E essa é uma informação que vale a pena divulgar, diz Halson, porque todo mundo já sentiu aquele pânico ao dormir pouco na véspera de uma prova importante. Sim, você vai se sentir cansado, e seu cérebro pode estar meio confuso, mas a sua capacidade física continua ali. “É importante lembrar os atletas de que, se você teve uma noite ruim de sono, os 20 anos de treinamento que você acumulou não desaparecem”, diz Halson. “Sua fatigabilidade pode ter aumentado um pouco, mas se for uma competição importante, a adrenalina normalmente entra em ação.”

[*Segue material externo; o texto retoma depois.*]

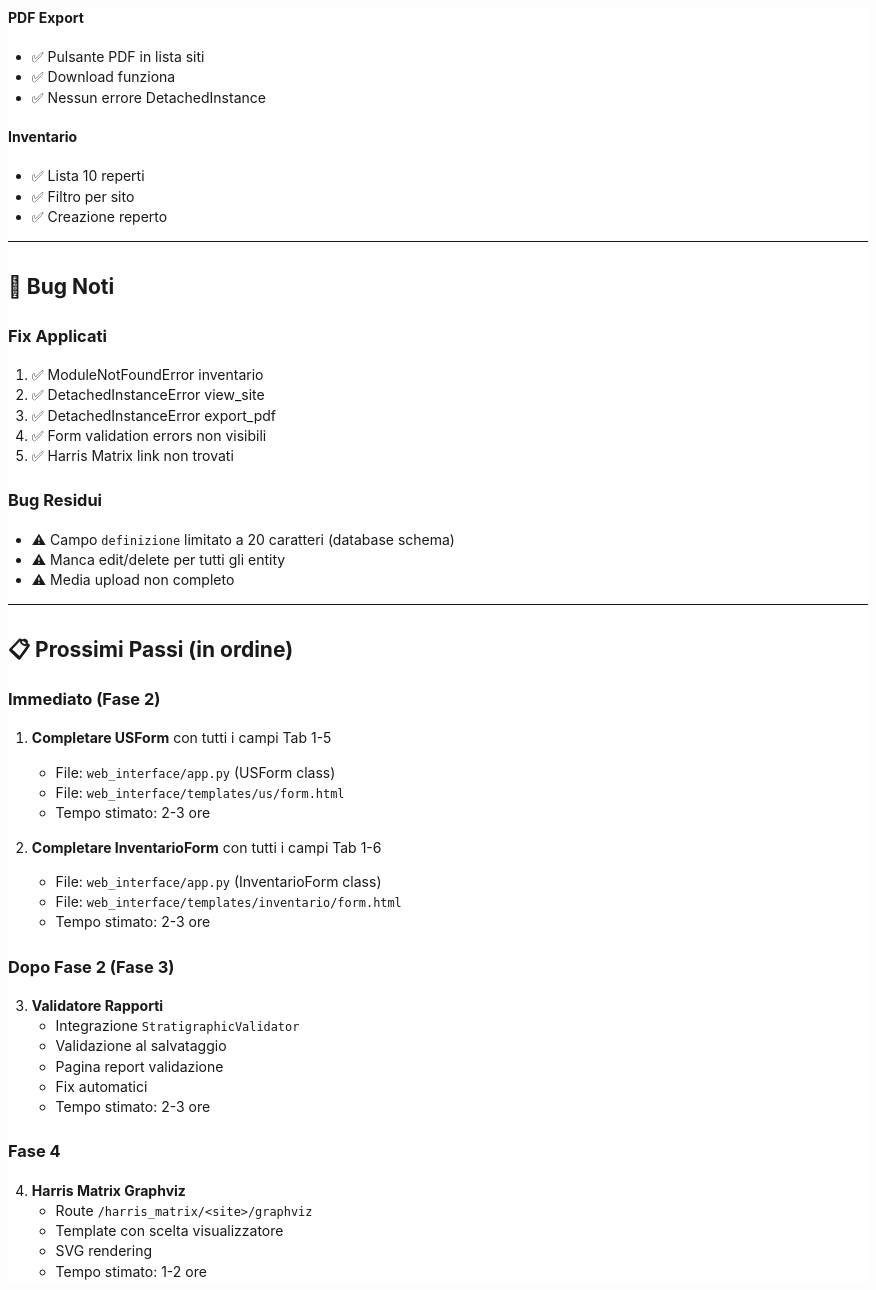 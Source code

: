 #### PDF Export
- ✅ Pulsante PDF in lista siti
- ✅ Download funziona
- ✅ Nessun errore DetachedInstance

#### Inventario
- ✅ Lista 10 reperti
- ✅ Filtro per sito
- ✅ Creazione reperto

---

## 🐛 Bug Noti

### Fix Applicati
1. ✅ ModuleNotFoundError inventario
2. ✅ DetachedInstanceError view_site
3. ✅ DetachedInstanceError export_pdf
4. ✅ Form validation errors non visibili
5. ✅ Harris Matrix link non trovati

### Bug Residui
- ⚠️ Campo `definizione` limitato a 20 caratteri (database schema)
- ⚠️ Manca edit/delete per tutti gli entity
- ⚠️ Media upload non completo

---

## 📋 Prossimi Passi (in ordine)

### Immediato (Fase 2)
1. **Completare USForm** con tutti i campi Tab 1-5
   - File: `web_interface/app.py` (USForm class)
   - File: `web_interface/templates/us/form.html`
   - Tempo stimato: 2-3 ore

2. **Completare InventarioForm** con tutti i campi Tab 1-6
   - File: `web_interface/app.py` (InventarioForm class)
   - File: `web_interface/templates/inventario/form.html`
   - Tempo stimato: 2-3 ore

### Dopo Fase 2 (Fase 3)
3. **Validatore Rapporti**
   - Integrazione `StratigraphicValidator`
   - Validazione al salvataggio
   - Pagina report validazione
   - Fix automatici
   - Tempo stimato: 2-3 ore

### Fase 4
4. **Harris Matrix Graphviz**
   - Route `/harris_matrix/<site>/graphviz`
   - Template con scelta visualizzatore
   - SVG rendering
   - Tempo stimato: 1-2 ore
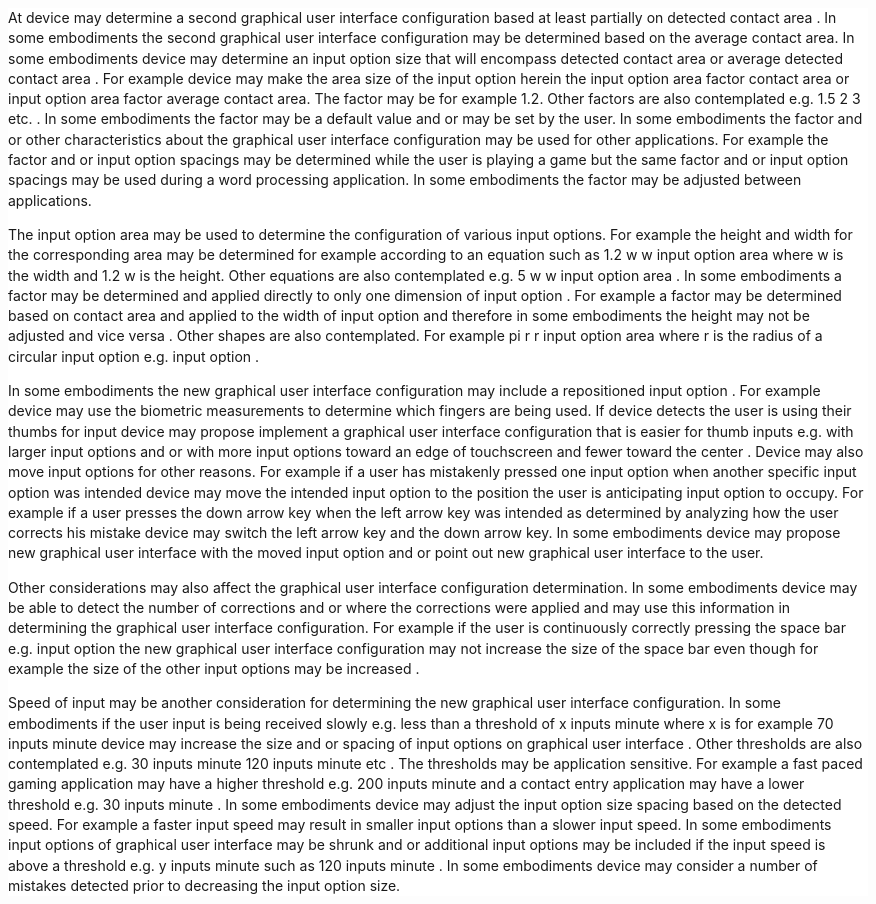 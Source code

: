 At device may determine a second graphical user interface configuration based at least partially on detected contact area . In some embodiments the second graphical user interface configuration may be determined based on the average contact area. In some embodiments device may determine an input option size that will encompass detected contact area or average detected contact area . For example device may make the area size of the input option herein the input option area factor contact area or input option area factor average contact area. The factor may be for example 1.2. Other factors are also contemplated e.g. 1.5 2 3 etc. . In some embodiments the factor may be a default value and or may be set by the user. In some embodiments the factor and or other characteristics about the graphical user interface configuration may be used for other applications. For example the factor and or input option spacings may be determined while the user is playing a game but the same factor and or input option spacings may be used during a word processing application. In some embodiments the factor may be adjusted between applications.

The input option area may be used to determine the configuration of various input options. For example the height and width for the corresponding area may be determined for example according to an equation such as 1.2 w w input option area where w is the width and 1.2 w is the height. Other equations are also contemplated e.g. 5 w w input option area . In some embodiments a factor may be determined and applied directly to only one dimension of input option . For example a factor may be determined based on contact area and applied to the width of input option and therefore in some embodiments the height may not be adjusted and vice versa . Other shapes are also contemplated. For example pi r r input option area where r is the radius of a circular input option e.g. input option .

In some embodiments the new graphical user interface configuration may include a repositioned input option . For example device may use the biometric measurements to determine which fingers are being used. If device detects the user is using their thumbs for input device may propose implement a graphical user interface configuration that is easier for thumb inputs e.g. with larger input options and or with more input options toward an edge of touchscreen and fewer toward the center . Device may also move input options for other reasons. For example if a user has mistakenly pressed one input option when another specific input option was intended device may move the intended input option to the position the user is anticipating input option to occupy. For example if a user presses the down arrow key when the left arrow key was intended as determined by analyzing how the user corrects his mistake device may switch the left arrow key and the down arrow key. In some embodiments device may propose new graphical user interface with the moved input option and or point out new graphical user interface to the user.

Other considerations may also affect the graphical user interface configuration determination. In some embodiments device may be able to detect the number of corrections and or where the corrections were applied and may use this information in determining the graphical user interface configuration. For example if the user is continuously correctly pressing the space bar e.g. input option the new graphical user interface configuration may not increase the size of the space bar even though for example the size of the other input options may be increased .

Speed of input may be another consideration for determining the new graphical user interface configuration. In some embodiments if the user input is being received slowly e.g. less than a threshold of x inputs minute where x is for example 70 inputs minute device may increase the size and or spacing of input options on graphical user interface . Other thresholds are also contemplated e.g. 30 inputs minute 120 inputs minute etc . The thresholds may be application sensitive. For example a fast paced gaming application may have a higher threshold e.g. 200 inputs minute and a contact entry application may have a lower threshold e.g. 30 inputs minute . In some embodiments device may adjust the input option size spacing based on the detected speed. For example a faster input speed may result in smaller input options than a slower input speed. In some embodiments input options of graphical user interface may be shrunk and or additional input options may be included if the input speed is above a threshold e.g. y inputs minute such as 120 inputs minute . In some embodiments device may consider a number of mistakes detected prior to decreasing the input option size.

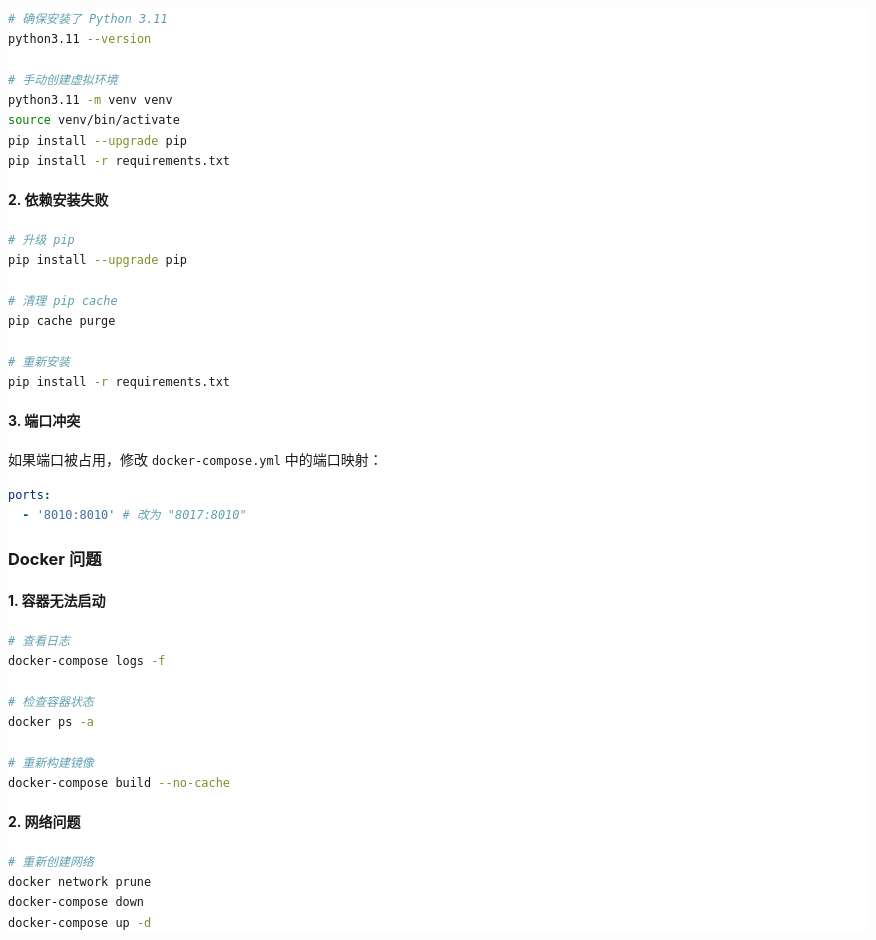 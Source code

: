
```bash
# 确保安装了 Python 3.11
python3.11 --version

# 手动创建虚拟环境
python3.11 -m venv venv
source venv/bin/activate
pip install --upgrade pip
pip install -r requirements.txt
```

#### 2. 依赖安装失败

```bash
# 升级 pip
pip install --upgrade pip

# 清理 pip cache
pip cache purge

# 重新安装
pip install -r requirements.txt
```

#### 3. 端口冲突

如果端口被占用，修改 `docker-compose.yml` 中的端口映射：

```yaml
ports:
  - '8010:8010' # 改为 "8017:8010"
```

### Docker 问题

#### 1. 容器无法启动

```bash
# 查看日志
docker-compose logs -f

# 检查容器状态
docker ps -a

# 重新构建镜像
docker-compose build --no-cache
```

#### 2. 网络问题

```bash
# 重新创建网络
docker network prune
docker-compose down
docker-compose up -d
```
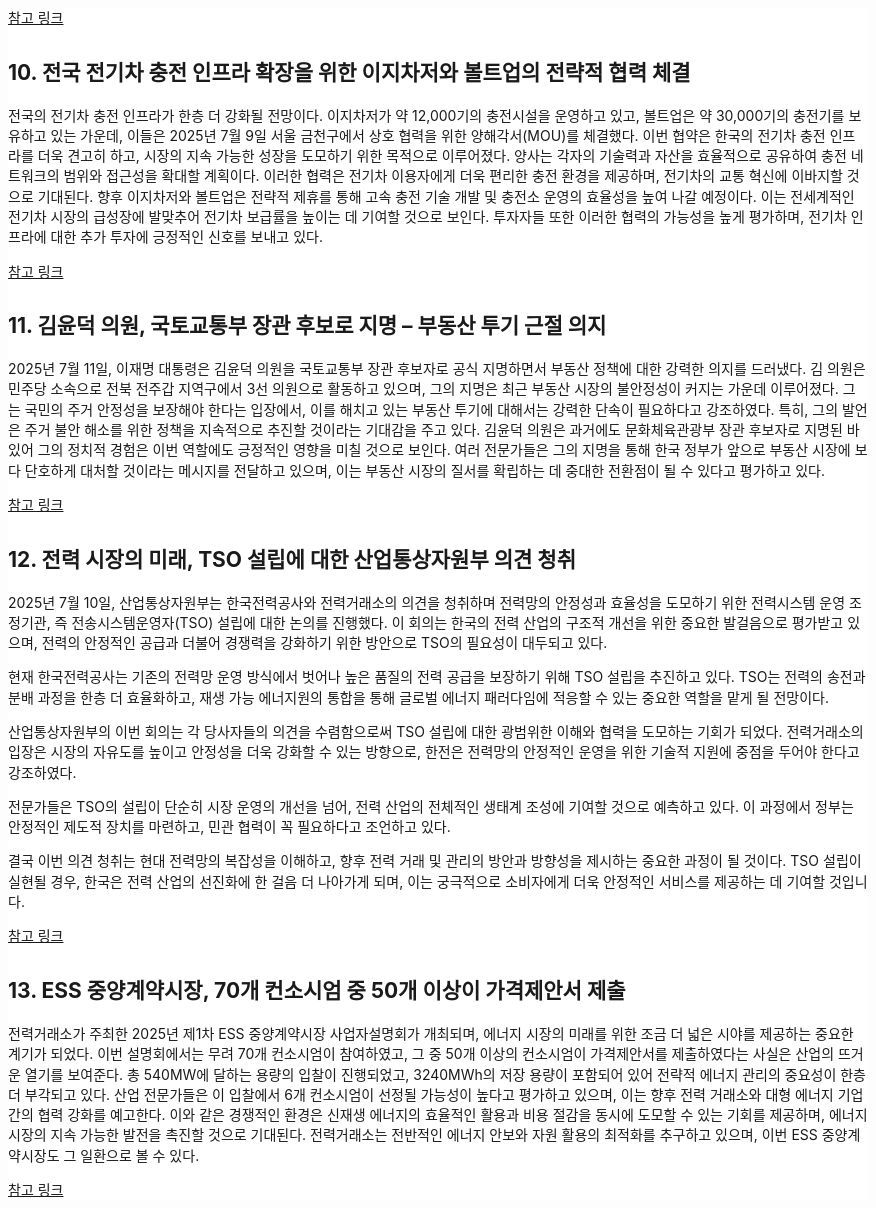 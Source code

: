 [참고 링크](http://www.bosa.co.kr/news/articleView.html?idxno=2253082)

## 10. 전국 전기차 충전 인프라 확장을 위한 이지차저와 볼트업의 전략적 협력 체결

전국의 전기차 충전 인프라가 한층 더 강화될 전망이다. 이지차저가 약 12,000기의 충전시설을 운영하고 있고, 볼트업은 약 30,000기의 충전기를 보유하고 있는 가운데, 이들은 2025년 7월 9일 서울 금천구에서 상호 협력을 위한 양해각서(MOU)를 체결했다. 이번 협약은 한국의 전기차 충전 인프라를 더욱 견고히 하고, 시장의 지속 가능한 성장을 도모하기 위한 목적으로 이루어졌다. 양사는 각자의 기술력과 자산을 효율적으로 공유하여 충전 네트워크의 범위와 접근성을 확대할 계획이다. 이러한 협력은 전기차 이용자에게 더욱 편리한 충전 환경을 제공하며, 전기차의 교통 혁신에 이바지할 것으로 기대된다. 향후 이지차저와 볼트업은 전략적 제휴를 통해 고속 충전 기술 개발 및 충전소 운영의 효율성을 높여 나갈 예정이다. 이는 전세계적인 전기차 시장의 급성장에 발맞추어 전기차 보급률을 높이는 데 기여할 것으로 보인다. 투자자들 또한 이러한 협력의 가능성을 높게 평가하며, 전기차 인프라에 대한 추가 투자에 긍정적인 신호를 보내고 있다.

[참고 링크](https://www.electimes.com/news/articleView.html?idxno=357877)

## 11. 김윤덕 의원, 국토교통부 장관 후보로 지명 – 부동산 투기 근절 의지

2025년 7월 11일, 이재명 대통령은 김윤덕 의원을 국토교통부 장관 후보자로 공식 지명하면서 부동산 정책에 대한 강력한 의지를 드러냈다. 김 의원은 민주당 소속으로 전북 전주갑 지역구에서 3선 의원으로 활동하고 있으며, 그의 지명은 최근 부동산 시장의 불안정성이 커지는 가운데 이루어졌다. 그는 국민의 주거 안정성을 보장해야 한다는 입장에서, 이를 해치고 있는 부동산 투기에 대해서는 강력한 단속이 필요하다고 강조하였다. 특히, 그의 발언은 주거 불안 해소를 위한 정책을 지속적으로 추진할 것이라는 기대감을 주고 있다. 김윤덕 의원은 과거에도 문화체육관광부 장관 후보자로 지명된 바 있어 그의 정치적 경험은 이번 역할에도 긍정적인 영향을 미칠 것으로 보인다. 여러 전문가들은 그의 지명을 통해 한국 정부가 앞으로 부동산 시장에 보다 단호하게 대처할 것이라는 메시지를 전달하고 있으며, 이는 부동산 시장의 질서를 확립하는 데 중대한 전환점이 될 수 있다고 평가하고 있다.

[참고 링크](https://www.electimes.com/news/articleView.html?idxno=357881)

## 12. 전력 시장의 미래, TSO 설립에 대한 산업통상자원부 의견 청취

2025년 7월 10일, 산업통상자원부는 한국전력공사와 전력거래소의 의견을 청취하며 전력망의 안정성과 효율성을 도모하기 위한 전력시스템 운영 조정기관, 즉 전송시스템운영자(TSO) 설립에 대한 논의를 진행했다. 이 회의는 한국의 전력 산업의 구조적 개선을 위한 중요한 발걸음으로 평가받고 있으며, 전력의 안정적인 공급과 더불어 경쟁력을 강화하기 위한 방안으로 TSO의 필요성이 대두되고 있다.  

현재 한국전력공사는 기존의 전력망 운영 방식에서 벗어나 높은 품질의 전력 공급을 보장하기 위해 TSO 설립을 추진하고 있다. TSO는 전력의 송전과 분배 과정을 한층 더 효율화하고, 재생 가능 에너지원의 통합을 통해 글로벌 에너지 패러다임에 적응할 수 있는 중요한 역할을 맡게 될 전망이다. 

산업통상자원부의 이번 회의는 각 당사자들의 의견을 수렴함으로써 TSO 설립에 대한 광범위한 이해와 협력을 도모하는 기회가 되었다. 전력거래소의 입장은 시장의 자유도를 높이고 안정성을 더욱 강화할 수 있는 방향으로, 한전은 전력망의 안정적인 운영을 위한 기술적 지원에 중점을 두어야 한다고 강조하였다.  

전문가들은 TSO의 설립이 단순히 시장 운영의 개선을 넘어, 전력 산업의 전체적인 생태계 조성에 기여할 것으로 예측하고 있다. 이 과정에서 정부는 안정적인 제도적 장치를 마련하고, 민관 협력이 꼭 필요하다고 조언하고 있다.  

결국 이번 의견 청취는 현대 전력망의 복잡성을 이해하고, 향후 전력 거래 및 관리의 방안과 방향성을 제시하는 중요한 과정이 될 것이다. TSO 설립이 실현될 경우, 한국은 전력 산업의 선진화에 한 걸음 더 나아가게 되며, 이는 궁극적으로 소비자에게 더욱 안정적인 서비스를 제공하는 데 기여할 것입니다.

[참고 링크](https://www.electimes.com/news/articleView.html?idxno=357822)

## 13. ESS 중양계약시장, 70개 컨소시엄 중 50개 이상이 가격제안서 제출

전력거래소가 주최한 2025년 제1차 ESS 중양계약시장 사업자설명회가 개최되며, 에너지 시장의 미래를 위한 조금 더 넓은 시야를 제공하는 중요한 계기가 되었다. 이번 설명회에서는 무려 70개 컨소시엄이 참여하였고, 그 중 50개 이상의 컨소시엄이 가격제안서를 제출하였다는 사실은 산업의 뜨거운 열기를 보여준다. 총 540MW에 달하는 용량의 입찰이 진행되었고, 3240MWh의 저장 용량이 포함되어 있어 전략적 에너지 관리의 중요성이 한층 더 부각되고 있다. 산업 전문가들은 이 입찰에서 6개 컨소시엄이 선정될 가능성이 높다고 평가하고 있으며, 이는 향후 전력 거래소와 대형 에너지 기업 간의 협력 강화를 예고한다. 이와 같은 경쟁적인 환경은 신재생 에너지의 효율적인 활용과 비용 절감을 동시에 도모할 수 있는 기회를 제공하며, 에너지 시장의 지속 가능한 발전을 촉진할 것으로 기대된다. 전력거래소는 전반적인 에너지 안보와 자원 활용의 최적화를 추구하고 있으며, 이번 ESS 중양계약시장도 그 일환으로 볼 수 있다.

[참고 링크](https://www.electimes.com/news/articleView.html?idxno=357749)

Isso não significa que você deve ignorar o impacto do sono no seu desempenho. Halson ressalta que, em provas longas de resistência ou em esportes coletivos, onde há componentes cognitivos e emocionais envolvidos — diferente de, por exemplo, uma corrida de 100 metros —, um cérebro privado de sono pode enganar o corpo.
A melhor coisa a fazer? Lembrar a si mesmo de que você se preparou — e que aquela sensação de confusão provavelmente é só seu cérebro pedindo descanso, e não um sinal real de incapacidade.